In a grim year, a November Masters is something to be thankful for

Starting Thursday, I plan to watch almost every minute of the Masters — perhaps I will take breaks to eat — and probably enjoy the golf as much on television in stark November as in person in azalea April.

But, I suspect, what sports have given me does not begin to approach what it has meant to others.

In March, I got a friendly email from an infectious-disease physician and epidemiologist, telling me how poor my judgment was to go to Florida at my age to cover spring training during a pandemic. We have kept in touch.

This week, he wrote to help me grasp the new coronavirus vaccine advances and possible impact on sports in 2021.

“I have had 3 weekdays, and one full weekend off since February. I am looking forward to a long vacation next year,” he added. “Sometimes I get to the driving range to burn off some steam” or play a few holes by teeing off at 6:30 a.m.

“But other than that, a lot of work … When you have a once-in-a-lifetime pandemic, you have to step up your game and serve!

“Thanks for helping keep my spirits up and relieve some of my stress.”

Obviously, that “thanks” was going in the wrong direction. But the point is the same: Sports are a reviving respite for many people who are impacted, in many ways, by the virus or who are literally on the front lines fighting the pandemic. America has seldom had more heroes stepping up their game.

Seldom have the times demanded so much resilience, compassion and empathetic ability to imagine the problems and issues of others.

It’s easy to forget that everyone is still prey to all the normal ills of life — in addition to the coronavirus. Sports always have helped with that. No one in my family has had the virus, and only one has lost a job. But since June, I have had 10 retinal tears and three eye surgeries — including a detached retina in each eye. I still am not allowed to fly. But I can see adequately again and drive. Watch out!

However, a few months of functioning with one eye (or the other) has provided me a grasp — albeit a very small one, considering some 240,000 Americans are dead from covid-19, the disease caused by the coronavirus — of how much stress, insecurity and worry are hammering millions of other people, either from the virus or its economic destruction.

Add the most bitterly contentious election year of my life and a defeated president who is refusing to leave office, and every day is a built-in migraine. If you haven’t lost friends over politics, you’re lucky.

Because virologists say that the pandemic will get worse this winter before vaccines arrive next year, we now have an even higher concern for any senior citizen or person with a co-morbidity. My son and his wife visited us recently because a holiday visit might deliver the wrong kind of gift.

What a year. And I’m obviously on the lucky end. Yet I almost hug my TV when there’s a game I want to see. Picky? Not me. You name it, I will watch it. Even the Washington Football Team gets reviewing, sometimes in slow motion, with special attention to defensive end Chase Young, who’s very good but has miles to go to be great.

The value of such interests — for others perhaps it is the pleasure of their cooking, reading, getting fit or binge-watching — is only heightened by headlines that make your hair stand on end.

So as new cases increase and votes are recounted, as lawsuits are filed and the latest all-caps tweet is dissected for derangement, I will shamelessly devote days to watching whether all the knowledge of Augusta National acquired over many Aprils holds up under the different conditions of November.

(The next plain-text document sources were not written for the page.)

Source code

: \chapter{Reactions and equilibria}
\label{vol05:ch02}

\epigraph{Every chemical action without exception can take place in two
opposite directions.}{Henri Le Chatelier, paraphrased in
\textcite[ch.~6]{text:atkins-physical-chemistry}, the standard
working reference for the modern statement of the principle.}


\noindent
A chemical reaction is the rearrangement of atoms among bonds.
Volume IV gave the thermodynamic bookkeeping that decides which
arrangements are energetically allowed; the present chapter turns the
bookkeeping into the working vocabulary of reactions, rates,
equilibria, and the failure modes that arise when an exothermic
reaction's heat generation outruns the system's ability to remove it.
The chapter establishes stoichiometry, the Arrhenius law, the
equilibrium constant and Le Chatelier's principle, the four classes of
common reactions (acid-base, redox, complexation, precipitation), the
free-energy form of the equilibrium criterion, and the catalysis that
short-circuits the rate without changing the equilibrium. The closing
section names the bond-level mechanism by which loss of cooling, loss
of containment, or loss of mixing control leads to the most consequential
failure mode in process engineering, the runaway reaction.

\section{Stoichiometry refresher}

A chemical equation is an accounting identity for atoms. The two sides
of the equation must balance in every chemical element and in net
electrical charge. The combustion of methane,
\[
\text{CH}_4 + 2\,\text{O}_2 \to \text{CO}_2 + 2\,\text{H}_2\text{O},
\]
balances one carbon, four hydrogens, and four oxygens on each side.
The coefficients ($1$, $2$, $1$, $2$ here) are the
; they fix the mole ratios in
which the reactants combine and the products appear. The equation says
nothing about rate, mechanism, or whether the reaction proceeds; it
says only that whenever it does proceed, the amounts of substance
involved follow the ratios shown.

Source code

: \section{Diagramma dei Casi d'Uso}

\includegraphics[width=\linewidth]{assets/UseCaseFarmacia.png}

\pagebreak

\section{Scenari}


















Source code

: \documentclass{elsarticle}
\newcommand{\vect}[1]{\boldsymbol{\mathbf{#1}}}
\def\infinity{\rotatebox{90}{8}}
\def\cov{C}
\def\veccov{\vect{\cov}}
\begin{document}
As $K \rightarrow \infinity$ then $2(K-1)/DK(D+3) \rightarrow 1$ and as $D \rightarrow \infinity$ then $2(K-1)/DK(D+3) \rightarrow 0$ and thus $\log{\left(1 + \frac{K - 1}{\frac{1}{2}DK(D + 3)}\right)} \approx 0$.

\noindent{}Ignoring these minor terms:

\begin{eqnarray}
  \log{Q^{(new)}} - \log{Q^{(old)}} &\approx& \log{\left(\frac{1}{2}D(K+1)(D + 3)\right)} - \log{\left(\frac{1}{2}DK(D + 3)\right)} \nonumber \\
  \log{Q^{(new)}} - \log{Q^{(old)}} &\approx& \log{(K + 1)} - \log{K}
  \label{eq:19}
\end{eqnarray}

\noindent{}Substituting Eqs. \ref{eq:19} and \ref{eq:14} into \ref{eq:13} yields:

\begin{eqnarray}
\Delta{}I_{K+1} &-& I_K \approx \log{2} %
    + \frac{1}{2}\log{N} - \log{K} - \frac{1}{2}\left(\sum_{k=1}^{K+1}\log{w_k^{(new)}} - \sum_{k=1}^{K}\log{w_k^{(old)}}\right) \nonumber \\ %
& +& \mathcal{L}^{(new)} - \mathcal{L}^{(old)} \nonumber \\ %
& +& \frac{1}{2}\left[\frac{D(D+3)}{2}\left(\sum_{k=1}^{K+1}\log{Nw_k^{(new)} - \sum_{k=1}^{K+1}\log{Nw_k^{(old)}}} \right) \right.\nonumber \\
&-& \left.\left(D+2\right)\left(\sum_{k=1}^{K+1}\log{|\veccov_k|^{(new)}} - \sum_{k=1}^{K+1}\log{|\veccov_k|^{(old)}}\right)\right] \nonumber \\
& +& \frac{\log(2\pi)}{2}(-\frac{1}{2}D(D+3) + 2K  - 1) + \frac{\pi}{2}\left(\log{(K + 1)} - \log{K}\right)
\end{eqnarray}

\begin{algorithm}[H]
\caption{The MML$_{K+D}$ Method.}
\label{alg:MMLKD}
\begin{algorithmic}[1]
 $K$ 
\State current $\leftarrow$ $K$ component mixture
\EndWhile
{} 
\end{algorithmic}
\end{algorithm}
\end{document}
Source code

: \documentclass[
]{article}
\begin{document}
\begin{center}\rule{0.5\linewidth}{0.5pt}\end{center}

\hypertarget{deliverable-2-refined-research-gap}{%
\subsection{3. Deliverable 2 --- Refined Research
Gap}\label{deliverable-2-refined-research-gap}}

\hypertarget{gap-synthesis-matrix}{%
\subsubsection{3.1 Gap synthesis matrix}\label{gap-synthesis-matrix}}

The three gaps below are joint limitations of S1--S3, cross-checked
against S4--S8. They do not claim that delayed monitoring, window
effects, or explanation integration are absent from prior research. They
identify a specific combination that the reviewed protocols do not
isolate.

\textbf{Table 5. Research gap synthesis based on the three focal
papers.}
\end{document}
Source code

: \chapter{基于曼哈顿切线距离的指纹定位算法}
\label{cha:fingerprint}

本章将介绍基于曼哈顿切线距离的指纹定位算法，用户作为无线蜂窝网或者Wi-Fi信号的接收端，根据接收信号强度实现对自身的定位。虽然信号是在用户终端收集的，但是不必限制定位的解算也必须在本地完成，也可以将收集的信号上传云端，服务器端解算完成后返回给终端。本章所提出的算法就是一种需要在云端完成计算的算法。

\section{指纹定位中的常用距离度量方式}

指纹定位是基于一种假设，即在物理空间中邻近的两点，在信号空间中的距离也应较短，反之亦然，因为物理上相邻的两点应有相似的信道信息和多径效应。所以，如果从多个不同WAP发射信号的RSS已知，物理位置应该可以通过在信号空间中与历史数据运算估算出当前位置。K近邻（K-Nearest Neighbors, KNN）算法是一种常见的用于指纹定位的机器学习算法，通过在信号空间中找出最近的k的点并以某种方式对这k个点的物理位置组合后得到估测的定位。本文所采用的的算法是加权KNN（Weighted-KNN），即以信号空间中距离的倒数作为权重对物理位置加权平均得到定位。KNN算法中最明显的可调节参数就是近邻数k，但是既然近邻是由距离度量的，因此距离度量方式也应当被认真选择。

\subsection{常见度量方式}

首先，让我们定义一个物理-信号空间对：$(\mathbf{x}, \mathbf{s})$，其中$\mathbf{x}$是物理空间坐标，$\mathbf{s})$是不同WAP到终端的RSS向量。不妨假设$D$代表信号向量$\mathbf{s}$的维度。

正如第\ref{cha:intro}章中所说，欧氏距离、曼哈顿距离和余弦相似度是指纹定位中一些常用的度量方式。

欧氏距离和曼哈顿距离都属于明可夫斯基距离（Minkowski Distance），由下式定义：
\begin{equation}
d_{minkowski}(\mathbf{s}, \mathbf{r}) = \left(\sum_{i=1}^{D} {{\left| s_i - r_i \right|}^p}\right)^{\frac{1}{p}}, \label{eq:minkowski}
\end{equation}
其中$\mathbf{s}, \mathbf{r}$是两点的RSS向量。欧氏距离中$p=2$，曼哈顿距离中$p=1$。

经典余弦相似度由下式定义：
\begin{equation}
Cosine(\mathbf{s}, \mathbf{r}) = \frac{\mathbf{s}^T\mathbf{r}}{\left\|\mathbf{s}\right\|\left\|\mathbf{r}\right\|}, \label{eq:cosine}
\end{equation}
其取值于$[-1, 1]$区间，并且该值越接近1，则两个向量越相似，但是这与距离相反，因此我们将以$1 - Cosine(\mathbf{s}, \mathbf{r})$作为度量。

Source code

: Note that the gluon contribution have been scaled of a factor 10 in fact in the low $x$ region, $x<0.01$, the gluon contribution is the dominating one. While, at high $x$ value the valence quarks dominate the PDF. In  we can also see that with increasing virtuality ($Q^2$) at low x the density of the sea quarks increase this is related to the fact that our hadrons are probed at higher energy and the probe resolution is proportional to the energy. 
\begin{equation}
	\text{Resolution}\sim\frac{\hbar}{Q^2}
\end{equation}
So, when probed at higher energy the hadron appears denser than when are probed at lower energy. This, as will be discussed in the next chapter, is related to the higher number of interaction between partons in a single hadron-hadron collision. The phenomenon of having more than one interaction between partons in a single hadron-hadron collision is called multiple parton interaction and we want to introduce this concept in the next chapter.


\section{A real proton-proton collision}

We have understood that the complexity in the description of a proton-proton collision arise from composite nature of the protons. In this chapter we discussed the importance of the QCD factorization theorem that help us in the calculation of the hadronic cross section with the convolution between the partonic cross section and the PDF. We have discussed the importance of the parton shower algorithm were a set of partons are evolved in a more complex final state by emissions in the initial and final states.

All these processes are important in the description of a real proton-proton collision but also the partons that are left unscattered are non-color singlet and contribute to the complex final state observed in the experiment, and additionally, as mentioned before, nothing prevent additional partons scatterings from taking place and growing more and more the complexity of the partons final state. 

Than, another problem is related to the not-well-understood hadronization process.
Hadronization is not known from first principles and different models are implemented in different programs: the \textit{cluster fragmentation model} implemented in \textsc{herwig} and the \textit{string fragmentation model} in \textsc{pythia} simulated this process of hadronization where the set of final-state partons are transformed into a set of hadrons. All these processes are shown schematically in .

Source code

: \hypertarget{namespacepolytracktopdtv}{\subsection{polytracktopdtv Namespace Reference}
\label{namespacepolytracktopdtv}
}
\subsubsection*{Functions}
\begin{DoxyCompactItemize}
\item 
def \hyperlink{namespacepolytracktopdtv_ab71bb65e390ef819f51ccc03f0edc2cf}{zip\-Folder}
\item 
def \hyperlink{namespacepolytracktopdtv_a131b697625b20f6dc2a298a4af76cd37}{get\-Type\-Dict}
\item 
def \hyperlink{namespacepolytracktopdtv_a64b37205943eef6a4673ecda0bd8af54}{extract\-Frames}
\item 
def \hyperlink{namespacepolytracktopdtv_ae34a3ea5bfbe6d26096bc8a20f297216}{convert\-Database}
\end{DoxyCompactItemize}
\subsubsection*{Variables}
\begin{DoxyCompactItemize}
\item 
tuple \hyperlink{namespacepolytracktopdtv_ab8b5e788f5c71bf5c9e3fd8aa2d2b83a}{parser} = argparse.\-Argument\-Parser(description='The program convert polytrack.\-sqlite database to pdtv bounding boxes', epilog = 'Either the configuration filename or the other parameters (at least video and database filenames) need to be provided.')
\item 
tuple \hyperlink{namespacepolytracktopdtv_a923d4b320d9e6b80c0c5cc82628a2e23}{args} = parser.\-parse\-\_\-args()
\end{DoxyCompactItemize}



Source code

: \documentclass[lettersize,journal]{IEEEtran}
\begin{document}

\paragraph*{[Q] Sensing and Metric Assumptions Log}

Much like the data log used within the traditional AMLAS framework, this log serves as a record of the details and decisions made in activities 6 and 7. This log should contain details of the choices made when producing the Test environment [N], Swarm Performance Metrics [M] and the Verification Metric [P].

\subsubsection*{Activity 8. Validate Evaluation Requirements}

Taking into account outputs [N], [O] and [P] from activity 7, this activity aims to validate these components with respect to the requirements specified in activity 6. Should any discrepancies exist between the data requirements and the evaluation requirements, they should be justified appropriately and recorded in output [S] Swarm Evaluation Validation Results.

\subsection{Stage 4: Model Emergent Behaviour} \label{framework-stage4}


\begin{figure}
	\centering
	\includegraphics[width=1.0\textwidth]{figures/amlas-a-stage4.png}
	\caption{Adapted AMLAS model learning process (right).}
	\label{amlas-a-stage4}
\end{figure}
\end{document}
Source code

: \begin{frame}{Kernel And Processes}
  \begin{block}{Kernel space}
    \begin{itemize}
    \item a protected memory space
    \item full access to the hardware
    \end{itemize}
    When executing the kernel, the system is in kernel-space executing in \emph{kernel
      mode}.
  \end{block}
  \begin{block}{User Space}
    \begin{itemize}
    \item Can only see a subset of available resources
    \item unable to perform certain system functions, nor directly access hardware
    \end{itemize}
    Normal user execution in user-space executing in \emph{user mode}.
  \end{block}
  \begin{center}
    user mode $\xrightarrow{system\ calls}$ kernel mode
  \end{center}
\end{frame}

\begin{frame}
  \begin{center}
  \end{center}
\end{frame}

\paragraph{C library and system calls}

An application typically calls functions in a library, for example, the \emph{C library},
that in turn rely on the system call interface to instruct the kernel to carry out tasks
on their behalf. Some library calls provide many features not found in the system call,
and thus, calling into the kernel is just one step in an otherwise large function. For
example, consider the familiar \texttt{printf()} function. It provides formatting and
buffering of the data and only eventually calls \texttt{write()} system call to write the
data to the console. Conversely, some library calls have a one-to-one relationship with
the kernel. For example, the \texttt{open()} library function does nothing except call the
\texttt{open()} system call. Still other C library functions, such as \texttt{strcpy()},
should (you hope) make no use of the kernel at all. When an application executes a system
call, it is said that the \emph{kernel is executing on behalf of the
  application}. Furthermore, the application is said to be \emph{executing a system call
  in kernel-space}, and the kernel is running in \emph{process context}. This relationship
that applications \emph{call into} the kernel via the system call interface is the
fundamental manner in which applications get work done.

Do the greens roll the same? How hard are autumn fairways? Weather at this Masters is expected to be warmer than most Aprils. All that study of the diabolical breezes that blow over Rae’s Creek at the 12th hole in the spring … of what value is it now? Do you just aim left and long four times and say, “Hell, at least my ball will be dry there.”

My favorite November quirk will be the impact of Augusta National’s wide-open design on players who are accustomed to having their long but sometimes spectacularly wayward drives kept in playable spots by thousands of patrons.

The Masters course, when it’s empty, has almost no rough, no forests or large bodies of water that are (realistically) in play. But there are very steep rolling hills everywhere. If you hit it long and wrong, your ball might roll to Macon. This week, some will. You won’t be recovering. You’ll be calling Uber.

And what about pressure? No event has crowds that inspire or intimidate players — even great ones — more than the roars and groans at the Masters, especially in Amen Corner. Many have never been able to win a Masters, even if it suited their game, amid the emotional cauldron of 20-deep crowds.

Who might such people be? Dustin Johnson, 36, and Rory McIlroy, 31, are ranked first and fifth in the world, respectively, but neither has won a Masters despite being among the top 10 nine times between them, including Johnson’s runner-up finish last year. Maybe silence, not thunder in the pines, will help.

Without the dogwood and magnolias, with leaves deciding which day to fall, perhaps this Masters should have some special distinction, appropriate to such a dreary yet invaluable semi-year of on-and-off sports.

A green jacket, really? With Thanksgiving coming, in a year we will be so thankful to see end, maybe make that jacket a nice pumpkin orange.